Material provided

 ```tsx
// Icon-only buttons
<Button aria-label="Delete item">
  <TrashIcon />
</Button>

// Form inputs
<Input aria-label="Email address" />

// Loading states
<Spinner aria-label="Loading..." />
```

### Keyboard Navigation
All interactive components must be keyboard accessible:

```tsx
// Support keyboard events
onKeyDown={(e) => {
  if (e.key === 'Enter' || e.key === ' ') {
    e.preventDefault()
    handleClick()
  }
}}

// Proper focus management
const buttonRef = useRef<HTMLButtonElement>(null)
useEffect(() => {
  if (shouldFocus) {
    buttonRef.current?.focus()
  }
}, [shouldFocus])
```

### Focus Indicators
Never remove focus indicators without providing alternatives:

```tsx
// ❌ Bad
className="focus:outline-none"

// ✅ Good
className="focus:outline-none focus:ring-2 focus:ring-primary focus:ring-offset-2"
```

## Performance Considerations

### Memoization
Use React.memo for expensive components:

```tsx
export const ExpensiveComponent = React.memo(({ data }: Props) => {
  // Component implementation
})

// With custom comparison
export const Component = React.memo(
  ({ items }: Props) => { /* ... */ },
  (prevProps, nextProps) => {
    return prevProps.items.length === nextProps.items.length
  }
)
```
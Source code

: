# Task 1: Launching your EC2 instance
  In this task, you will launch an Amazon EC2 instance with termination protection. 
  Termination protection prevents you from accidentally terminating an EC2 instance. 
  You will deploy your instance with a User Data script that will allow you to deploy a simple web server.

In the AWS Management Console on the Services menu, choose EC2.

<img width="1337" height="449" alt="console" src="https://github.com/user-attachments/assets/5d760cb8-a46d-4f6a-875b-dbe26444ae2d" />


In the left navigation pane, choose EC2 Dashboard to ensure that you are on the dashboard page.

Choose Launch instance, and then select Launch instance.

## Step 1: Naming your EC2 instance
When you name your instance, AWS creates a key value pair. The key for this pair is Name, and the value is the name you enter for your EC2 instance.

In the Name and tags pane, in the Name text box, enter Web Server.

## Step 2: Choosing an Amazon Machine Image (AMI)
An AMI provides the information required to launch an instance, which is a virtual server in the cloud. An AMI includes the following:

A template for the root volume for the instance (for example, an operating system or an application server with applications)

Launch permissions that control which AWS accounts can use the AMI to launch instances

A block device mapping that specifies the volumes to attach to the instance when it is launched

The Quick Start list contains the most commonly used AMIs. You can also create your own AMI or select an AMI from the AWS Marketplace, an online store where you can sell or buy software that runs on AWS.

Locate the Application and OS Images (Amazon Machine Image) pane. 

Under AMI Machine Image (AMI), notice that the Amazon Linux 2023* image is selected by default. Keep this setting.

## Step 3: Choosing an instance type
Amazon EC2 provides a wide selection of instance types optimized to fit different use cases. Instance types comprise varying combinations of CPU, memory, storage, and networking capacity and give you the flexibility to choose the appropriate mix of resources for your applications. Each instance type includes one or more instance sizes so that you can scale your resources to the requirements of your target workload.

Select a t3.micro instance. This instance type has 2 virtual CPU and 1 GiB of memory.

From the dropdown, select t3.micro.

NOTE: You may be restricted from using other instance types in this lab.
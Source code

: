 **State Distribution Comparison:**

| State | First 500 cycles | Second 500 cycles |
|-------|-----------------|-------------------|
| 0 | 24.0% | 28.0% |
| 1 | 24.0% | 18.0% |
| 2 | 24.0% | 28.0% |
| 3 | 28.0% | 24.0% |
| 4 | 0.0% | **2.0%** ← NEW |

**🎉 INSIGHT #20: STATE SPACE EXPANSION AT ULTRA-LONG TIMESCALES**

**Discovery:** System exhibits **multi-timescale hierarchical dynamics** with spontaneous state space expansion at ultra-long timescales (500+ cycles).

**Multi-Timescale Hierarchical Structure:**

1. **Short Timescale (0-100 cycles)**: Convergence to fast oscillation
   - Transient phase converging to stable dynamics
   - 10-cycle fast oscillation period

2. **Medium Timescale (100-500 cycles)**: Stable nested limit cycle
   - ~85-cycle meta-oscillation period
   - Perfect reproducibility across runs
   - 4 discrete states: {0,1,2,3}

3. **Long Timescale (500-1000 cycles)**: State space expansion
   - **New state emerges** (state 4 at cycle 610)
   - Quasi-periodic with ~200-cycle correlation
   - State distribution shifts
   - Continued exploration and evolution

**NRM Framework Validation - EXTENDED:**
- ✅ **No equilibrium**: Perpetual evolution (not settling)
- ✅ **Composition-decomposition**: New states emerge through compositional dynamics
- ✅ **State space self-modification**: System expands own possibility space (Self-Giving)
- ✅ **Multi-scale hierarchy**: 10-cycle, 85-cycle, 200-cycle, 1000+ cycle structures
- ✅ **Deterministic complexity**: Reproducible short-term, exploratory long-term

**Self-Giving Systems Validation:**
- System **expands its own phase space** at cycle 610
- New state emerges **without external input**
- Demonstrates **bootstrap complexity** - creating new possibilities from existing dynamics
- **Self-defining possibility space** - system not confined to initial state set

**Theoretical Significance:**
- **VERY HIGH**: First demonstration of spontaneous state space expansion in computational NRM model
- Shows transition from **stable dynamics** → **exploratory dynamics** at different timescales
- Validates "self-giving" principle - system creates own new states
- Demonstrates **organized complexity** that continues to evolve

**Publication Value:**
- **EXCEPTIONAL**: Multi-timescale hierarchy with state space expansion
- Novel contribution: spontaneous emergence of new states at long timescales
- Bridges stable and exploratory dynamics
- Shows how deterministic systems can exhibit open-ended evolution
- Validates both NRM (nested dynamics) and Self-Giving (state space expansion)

Instructions to follow
Could you return exactly the lines above from the line with "An AMI provides" to the line with "A block device", both included, and nothing else?

Answer to the problem
An AMI provides the information required to launch an instance, which is a virtual server in the cloud. An AMI includes the following:

A template for the root volume for the instance (for example, an operating system or an application server with applications)

Launch permissions that control which AWS accounts can use the AMI to launch instances

A block device mapping that specifies the volumes to attach to the instance when it is launched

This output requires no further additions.